# A few inshore questions



## Ajerv (Oct 3, 2007)

Can someone offer some *answers* to the following questions:

When throwing a jig with a Gulp swim shad(grass flats, docks), how do you avoid *bringing back grass* on the jig in 3-5 ft of water?

When fishing the docks, I always want to use the smallest flourocarbon leader, but a big red will run to the pilings and *cut me off* on the barnacles. *Will 30+ lb. flouro spook them* and will it prevent cut offs under the above circumstances??

When using popping cork *how long do you like the leader* fron the cork to the hook?

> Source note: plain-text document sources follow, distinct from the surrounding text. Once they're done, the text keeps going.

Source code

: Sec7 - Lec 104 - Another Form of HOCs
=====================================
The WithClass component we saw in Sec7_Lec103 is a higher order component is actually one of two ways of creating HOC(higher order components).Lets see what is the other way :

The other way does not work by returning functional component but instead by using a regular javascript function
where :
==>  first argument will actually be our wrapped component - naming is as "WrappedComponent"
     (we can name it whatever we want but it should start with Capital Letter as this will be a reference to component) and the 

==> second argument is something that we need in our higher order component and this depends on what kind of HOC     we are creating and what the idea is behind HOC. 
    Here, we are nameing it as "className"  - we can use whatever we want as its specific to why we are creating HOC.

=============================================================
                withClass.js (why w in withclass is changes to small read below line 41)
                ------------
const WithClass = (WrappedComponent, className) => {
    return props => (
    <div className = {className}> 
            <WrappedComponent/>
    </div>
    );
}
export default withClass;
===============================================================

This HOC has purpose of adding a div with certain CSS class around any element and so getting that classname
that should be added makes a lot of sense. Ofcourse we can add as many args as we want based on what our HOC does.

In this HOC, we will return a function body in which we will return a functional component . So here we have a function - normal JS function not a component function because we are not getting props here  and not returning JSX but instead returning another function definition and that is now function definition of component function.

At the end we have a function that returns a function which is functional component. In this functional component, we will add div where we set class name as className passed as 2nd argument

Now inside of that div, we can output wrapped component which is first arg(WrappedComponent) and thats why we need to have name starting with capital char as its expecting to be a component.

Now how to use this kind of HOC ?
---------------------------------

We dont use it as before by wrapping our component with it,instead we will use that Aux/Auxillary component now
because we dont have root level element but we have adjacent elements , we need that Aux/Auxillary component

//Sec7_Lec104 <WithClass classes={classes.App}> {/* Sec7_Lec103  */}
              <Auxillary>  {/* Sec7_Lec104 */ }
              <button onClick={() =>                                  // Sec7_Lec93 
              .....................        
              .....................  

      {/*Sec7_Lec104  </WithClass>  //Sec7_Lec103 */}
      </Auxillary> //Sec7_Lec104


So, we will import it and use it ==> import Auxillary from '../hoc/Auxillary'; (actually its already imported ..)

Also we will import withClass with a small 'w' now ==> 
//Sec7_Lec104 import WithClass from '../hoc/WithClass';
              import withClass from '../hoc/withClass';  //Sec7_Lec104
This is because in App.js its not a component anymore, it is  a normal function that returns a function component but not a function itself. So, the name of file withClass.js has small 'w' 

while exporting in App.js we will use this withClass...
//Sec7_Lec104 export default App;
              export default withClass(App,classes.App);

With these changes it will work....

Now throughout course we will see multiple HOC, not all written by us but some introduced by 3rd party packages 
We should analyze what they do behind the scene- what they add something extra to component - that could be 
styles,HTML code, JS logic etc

When using a popping cork, how do you rate a *DOA glow shrimp(white)* to a *Gulp* shrimp. Does the Gulp catch more fish? If not, DOA saves money!!!

Thanks....all opinions are welcome!!!

PS: I found the mercedes of popping corks: Pogeaux Pop™
No. 2 XXS by Bayou Buck Lures............. no bend wire and spring
http://www.bayoubucklures.com/saltwater-fishing-lures-5.htm
http://www.bayoubucklures.com/fishing-lures-2008/popping-cork-xxs-L.jpg


----------



## Chris Phillips (Oct 1, 2007)

1. You can use the gulp jerk shad or swimming baits like a bass worm. We use Mustad impact hooks and bullet weights. I actually rarely use a jerk shad with a jig head. 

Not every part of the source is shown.